Dataset items
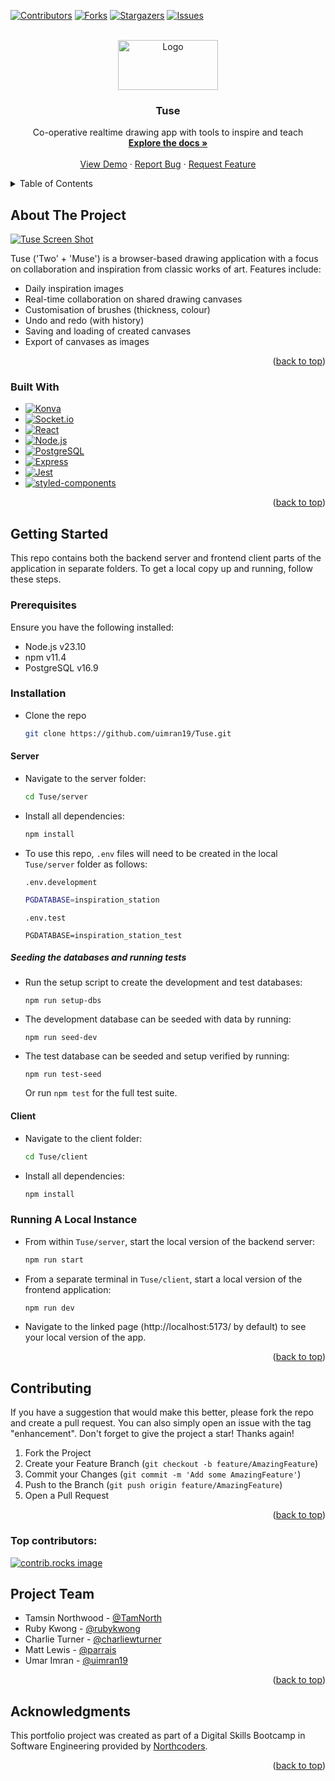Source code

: <a id="readme-top"></a>

<!-- PROJECT SHIELDS -->

[![Contributors][contributors-shield]][contributors-url]
[![Forks][forks-shield]][forks-url]
[![Stargazers][stars-shield]][stars-url]
[![Issues][issues-shield]][issues-url]

<!-- [![project_license][license-shield]][license-url] -->

<!-- PROJECT LOGO -->
<br />
<div align="center">
  <a href="https://github.com/uimran19/Tuse">
    <!-- <img src="images/logo.png" alt="Logo" width="80" height="80"> -->
    <img src="images/tuse_logo.png" alt="Logo" width="160" height="80"> 
  </a>

<h3 align="center">Tuse</h3>

  <p align="center">
    Co-operative realtime drawing app with tools to inspire and teach
    <br />
    <a href="https://github.com/uimran19/Tuse"><strong>Explore the docs »</strong></a>
    <br />
    <br />
    <a href="https://tusemain.netlify.app/">View Demo</a>
    &middot;
    <a href="https://github.com/uimran19/Tuse/issues/new?labels=bug">Report Bug</a>
    &middot;
    <a href="https://github.com/uimran19/Tuse/issues/new?labels=enhancement">Request Feature</a>
  </p>
</div>

<!-- TABLE OF CONTENTS -->
<details>
  <summary>Table of Contents</summary>
  <ol>
    <li>
      <a href="#about-the-project">About The Project</a>
      <ul>
        <li><a href="#built-with">Built With</a></li>
      </ul>
    </li>
    <li>
      <a href="#getting-started">Getting Started</a>
      <ul>
        <li><a href="#prerequisites">Prerequisites</a></li>
        <li><a href="#installation">Installation</a></li>
        <li><a href="#running-a-local-instance">Running a local instance</a></li>
      </ul>
    </li>
    <!-- <li><a href="#usage">Usage</a></li>
    <li><a href="#roadmap">Roadmap</a></li> -->
    <li><a href="#contributing">Contributing</a></li>
    <!-- <li><a href="#license">License</a></li> -->
    <li><a href="#project-team">Project Team</a></li>
    <li><a href="#acknowledgments">Acknowledgments</a></li>
  </ol>
</details>

<!-- ABOUT THE PROJECT -->

## About The Project

[![Tuse Screen Shot][product-screenshot]](https://example.com)

Tuse ('Two' + 'Muse') is a browser-based drawing application with a focus on collaboration and inspiration from classic works of art. Features include:

- Daily inspiration images
- Real-time collaboration on shared drawing canvases
- Customisation of brushes (thickness, colour)
- Undo and redo (with history)
- Saving and loading of created canvases
- Export of canvases as images

<p align="right">(<a href="#readme-top">back to top</a>)</p>

### Built With

- [![Konva][Konva.js]][Konva-url]
- [![Socket.io][Socket.io]][Socketdotio-url]
- [![React][React.dev]][React-url]
- [![Node.js][NodeJS.org]][Node-url]
- [![PostgreSQL][PostgreSQL.org]][Postgresql-url]
- [![Express][ExpressJS.com]][Express-url]
- [![Jest][JestJS.io]][Jest-url]
- [![styled-components][Styled-Components.com]][Styledcomponents-url]

<p align="right">(<a href="#readme-top">back to top</a>)</p>

<!-- GETTING STARTED -->

## Getting Started

This repo contains both the backend server and frontend client parts of the application in separate folders. To get a local copy up and running, follow these steps.

### Prerequisites

Ensure you have the following installed:

- Node.js v23.10
- npm v11.4
- PostgreSQL v16.9

### Installation

- Clone the repo
  ```bash
  git clone https://github.com/uimran19/Tuse.git
  ```

#### Server

- Navigate to the server folder:

  ```bash
  cd Tuse/server
  ```

- Install all dependencies:
  ```bash
  npm install
  ```
- To use this repo, `.env` files will need to be created in the local `Tuse/server` folder as follows:

  `.env.development`

  ```bash
  PGDATABASE=inspiration_station
  ```

  `.env.test`

  ```
  PGDATABASE=inspiration_station_test
  ```

##### Seeding the databases and running tests

- Run the setup script to create the development and test databases:

  ```
  npm run setup-dbs
  ```

- The development database can be seeded with data by running:

  ```
  npm run seed-dev
  ```

- The test database can be seeded and setup verified by running:

  ```
  npm run test-seed
  ```

  Or run `npm test` for the full test suite.

#### Client

- Navigate to the client folder:

  ```bash
  cd Tuse/client
  ```

- Install all dependencies:
  ```bash
  npm install
  ```

### Running A Local Instance

- From within `Tuse/server`, start the local version of the backend server:

  ```bash
  npm run start
  ```

- From a separate terminal in `Tuse/client`, start a local version of the frontend application:

  ```bash
  npm run dev
  ```

- Navigate to the linked page (http\://localhost:5173/ by default) to see your local version of the app.

<p align="right">(<a href="#readme-top">back to top</a>)</p>

<!-- USAGE EXAMPLES -->

<!-- ## Usage

Use this space to show useful examples of how a project can be used. Additional screenshots, code examples and demos work well in this space. You may also link to more resources.

_For more examples, please refer to the [Documentation](https://example.com)_

<p align="right">(<a href="#readme-top">back to top</a>)</p> -->

<!-- ROADMAP -->

<!-- ## Roadmap

- [ ] Feature 1
- [ ] Feature 2
- [ ] Feature 3
  - [ ] Nested Feature

See the [open issues](https://github.com/uimran19/Tuse/issues) for a full list of proposed features (and known issues).

<p align="right">(<a href="#readme-top">back to top</a>)</p> -->

<!-- CONTRIBUTING -->

## Contributing

If you have a suggestion that would make this better, please fork the repo and create a pull request. You can also simply open an issue with the tag "enhancement".
Don't forget to give the project a star! Thanks again!

1. Fork the Project
2. Create your Feature Branch (`git checkout -b feature/AmazingFeature`)
3. Commit your Changes (`git commit -m 'Add some AmazingFeature'`)
4. Push to the Branch (`git push origin feature/AmazingFeature`)
5. Open a Pull Request

<p align="right">(<a href="#readme-top">back to top</a>)</p>

### Top contributors:

<a href="https://github.com/uimran19/Tuse/graphs/contributors">
  <img src="https://contrib.rocks/image?repo=uimran19/Tuse" alt="contrib.rocks image" />
</a>

<!-- LICENSE -->

<!-- ## Licence

Distributed under the project_license. See `LICENSE.txt` for more information.

<p align="right">(<a href="#readme-top">back to top</a>)</p> -->

<!-- CONTACT -->

## Project Team

- Tamsin Northwood - [@TamNorth](https://www.github.com/TamNorth)
- Ruby Kwong - [@rubykwong](https://www.github.com/rubykwong)
- Charlie Turner - [@charliewturner](https://www.github.com/charliewturner)
- Matt Lewis - [@parrais](https://www.github.com/parrais)
- Umar Imran - [@uimran19](https://www.github.com/uimran19)

<p align="right">(<a href="#readme-top">back to top</a>)</p>

<!-- ACKNOWLEDGMENTS -->

## Acknowledgments

This portfolio project was created as part of a Digital Skills Bootcamp in Software Engineering provided by [Northcoders](https://northcoders.com/).

<p align="right">(<a href="#readme-top">back to top</a>)</p>

<!-- MARKDOWN LINKS & IMAGES -->
<!-- https://www.markdownguide.org/basic-syntax/#reference-style-links -->

[contributors-shield]: https://img.shields.io/github/contributors/uimran19/Tuse.svg?style=for-the-badge
[contributors-url]: https://github.com/uimran19/Tuse/graphs/contributors
[forks-shield]: https://img.shields.io/github/forks/uimran19/Tuse.svg?style=for-the-badge
[forks-url]: https://github.com/uimran19/Tuse/network/members
[stars-shield]: https://img.shields.io/github/stars/uimran19/Tuse.svg?style=for-the-badge
[stars-url]: https://github.com/uimran19/Tuse/stargazers
[issues-shield]: https://img.shields.io/github/issues/uimran19/Tuse.svg?style=for-the-badge
[issues-url]: https://github.com/uimran19/Tuse/issues
[license-shield]: https://img.shields.io/github/license/uimran19/Tuse.svg?style=for-the-badge
[license-url]: https://github.com/uimran19/Tuse/blob/master/LICENSE.txt
[product-screenshot]: images/screenshot.png
[Konva.js]: https://img.shields.io/badge/Konva-0D83CD?style=for-the-badge&logo=konva&logoColor=white
[Konva-url]: https://konvajs.org/
[Socket.io]: https://img.shields.io/badge/Socket.IO-010101?style=for-the-badge&logo=socketdotio&logoColor=white
[Socketdotio-url]: https://socket.io/
[React.dev]: https://img.shields.io/badge/React-20232A?style=for-the-badge&logo=react&logoColor=61DAFB
[React-url]: https://react.dev/
[NodeJS.org]: https://img.shields.io/badge/Node.js-black?style=for-the-badge&logo=nodedotjs&logoColor=5FA04E
[Node-url]: https://nodejs.org/
[ExpressJS.com]: https://img.shields.io/badge/Express-black?style=for-the-badge&logo=express&logoColor=white
[Express-url]: https://expressjs.com/
[PostgreSQL.org]: https://img.shields.io/badge/PostgreSQL-4169E1?style=for-the-badge&logo=postgresql&logoColor=white
[Postgresql-url]: https://www.postgresql.org/
[JestJS.io]: https://img.shields.io/badge/Jest-C21325?style=for-the-badge&logo=jest&logoColor=white
[Jest-url]: https://jestjs.io/
[Styled-Components.com]: https://img.shields.io/badge/styled_components-20232A?style=for-the-badge&logo=styled-components&logoColor=DB7093
[Styledcomponents-url]: https://styled-components.com/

**PROBLEM REQUIREMENTS**: Given the entries above, say how many lines include the word "Built", and write nothing besides the number.

**TASK RESULT**: 2